State wildlife officials estimate just under 42,000 elk live in the northwest corner of Eagle County, near the communities of Sweetwater and Burns.
That’s nearly a 40 percent increase from 15 years ago, though wildlife officials point out they are better at counting the animals these days.
With those new numbers in tow, the wildlife commission is considering raising the number of elk hunting permits issued year-to-year.
Hunters, ranchers, wildlife enthusiasts and business owners are just some of the people who have a vested interest in the herd’s health and survival.
Comments from those groups that use and share the land with the elk will be key in deciding the herd’s fate, said Pat Tucker, area wildlife manager.
If it’s up to Gates, more hunting licenses will be issued in the future. Depending upon the time of year, 50 percent of that herd’s habitat is on private land.
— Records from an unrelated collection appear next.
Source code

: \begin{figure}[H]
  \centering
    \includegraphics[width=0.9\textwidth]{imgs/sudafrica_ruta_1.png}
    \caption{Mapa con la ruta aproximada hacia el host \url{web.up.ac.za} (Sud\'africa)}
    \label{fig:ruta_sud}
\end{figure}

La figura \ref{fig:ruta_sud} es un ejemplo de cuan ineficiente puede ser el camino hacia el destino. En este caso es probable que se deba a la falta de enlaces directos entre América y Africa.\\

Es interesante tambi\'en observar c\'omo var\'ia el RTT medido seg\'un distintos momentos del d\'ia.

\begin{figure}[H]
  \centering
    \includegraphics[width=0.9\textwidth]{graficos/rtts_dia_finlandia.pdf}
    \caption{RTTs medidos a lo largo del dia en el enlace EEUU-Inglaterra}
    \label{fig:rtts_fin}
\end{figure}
Hunting keeps the herd in check, and it makes life for ranchers a bit easier, while ensuring that the herd still has the right mix of males-to-females for reproduction. Wildlife officials issue more licenses for female elk, known as cows, Gates said.
Jannis Putelis agreed. The avid hunter said the state needs to issue more cow hunting licenses to keep the herd population under control. Hunters too often just want to hunt male elk, or bulls, aiming for a trophy set of antlers, he said.
“We have way too much elk roadkill in Colorado,” Putelis said.
Hunting is big business throughout the area and the county, bringing in $10.18 million worth of business to Eagle County, according to wildlife officials.
The last three years have been good hunting seasons in that the population remaining after the season closes remains high, Tucker said.
Tucker said he didn’t know how many licenses were issued for the Sweetwater/Burns area, but said “there definitely hasn’t been an increase.”
Handing out more hunting licenses won’t do enough to thin the herd, said Rob Edward, with Sinapu, a group that advocates the restoration of carnivores, such as wolves, in Colorado.
Hunting as a sport is on the decline, he said. In the meantime, elk are increasing because their primary predator — wolves — have been absent from the state since 1945.
Bringing wolves back to Colorado would thin the herd, as well as force elk to change habitat more often. “Redistributing” the elk would stop them from overgrazing aspen and willow trees.
Such a change in the food chain would prompt positive changes in the landscape, such as providing better beaver habitat and more wetlands, Edward said.
It’s working in Yellowstone National Park, where wildlife officials are still studying the success of the wolf-reintroduction program there, Edward said.
“The people of Colorado have said in multiple public opinion polls that they believe wolves should be restored to Colorado,” he said. “So certainly there is widespread political support. The issue is of the political will to do so.”
The commission is expected to decide this fall how many elk licenses it will issue.